-- Your task --
Would you please restate all of the entries exactly, apart from the pictures?

[Source texts of formatted documents]

=== Section Start ===

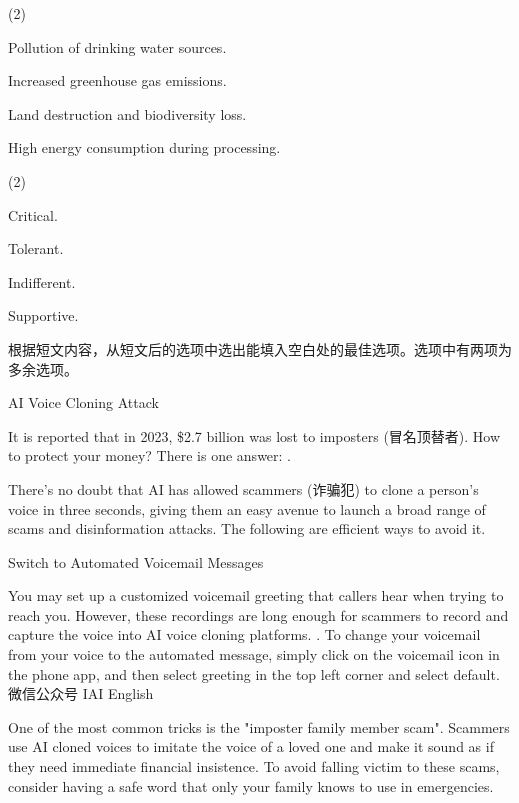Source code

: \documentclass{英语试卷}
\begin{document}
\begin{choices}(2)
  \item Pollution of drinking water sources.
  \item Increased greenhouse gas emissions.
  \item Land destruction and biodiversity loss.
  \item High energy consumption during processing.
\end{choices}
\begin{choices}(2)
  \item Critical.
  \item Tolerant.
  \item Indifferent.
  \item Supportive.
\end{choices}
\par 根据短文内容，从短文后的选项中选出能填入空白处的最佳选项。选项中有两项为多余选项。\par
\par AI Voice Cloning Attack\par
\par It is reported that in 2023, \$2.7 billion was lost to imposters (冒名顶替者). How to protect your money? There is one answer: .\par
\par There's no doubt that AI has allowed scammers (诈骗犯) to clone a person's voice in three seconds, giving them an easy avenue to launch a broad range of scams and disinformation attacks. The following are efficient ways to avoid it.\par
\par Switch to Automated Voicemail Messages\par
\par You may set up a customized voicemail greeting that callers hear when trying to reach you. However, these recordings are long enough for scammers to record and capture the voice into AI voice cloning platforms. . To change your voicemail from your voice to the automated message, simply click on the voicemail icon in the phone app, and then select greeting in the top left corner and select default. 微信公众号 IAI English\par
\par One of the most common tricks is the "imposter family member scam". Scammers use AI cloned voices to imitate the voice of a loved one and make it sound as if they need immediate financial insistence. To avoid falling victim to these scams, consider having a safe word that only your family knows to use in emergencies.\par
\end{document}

=== Section End ===

-- Response to this task --
Source code

: \documentclass{英语试卷}
\begin{document}
\begin{choices}(2)
  \item Pollution of drinking water sources.
  \item Increased greenhouse gas emissions.
  \item Land destruction and biodiversity loss.
  \item High energy consumption during processing.
\end{choices}
\begin{choices}(2)
  \item Critical.
  \item Tolerant.
  \item Indifferent.
  \item Supportive.
\end{choices}
\par 根据短文内容，从短文后的选项中选出能填入空白处的最佳选项。选项中有两项为多余选项。\par
\par AI Voice Cloning Attack\par
\par It is reported that in 2023, \$2.7 billion was lost to imposters (冒名顶替者). How to protect your money? There is one answer: .\par
\par There's no doubt that AI has allowed scammers (诈骗犯) to clone a person's voice in three seconds, giving them an easy avenue to launch a broad range of scams and disinformation attacks. The following are efficient ways to avoid it.\par
\par Switch to Automated Voicemail Messages\par
\par You may set up a customized voicemail greeting that callers hear when trying to reach you. However, these recordings are long enough for scammers to record and capture the voice into AI voice cloning platforms. . To change your voicemail from your voice to the automated message, simply click on the voicemail icon in the phone app, and then select greeting in the top left corner and select default. 微信公众号 IAI English\par
\par One of the most common tricks is the "imposter family member scam". Scammers use AI cloned voices to imitate the voice of a loved one and make it sound as if they need immediate financial insistence. To avoid falling victim to these scams, consider having a safe word that only your family knows to use in emergencies.\par
\end{document}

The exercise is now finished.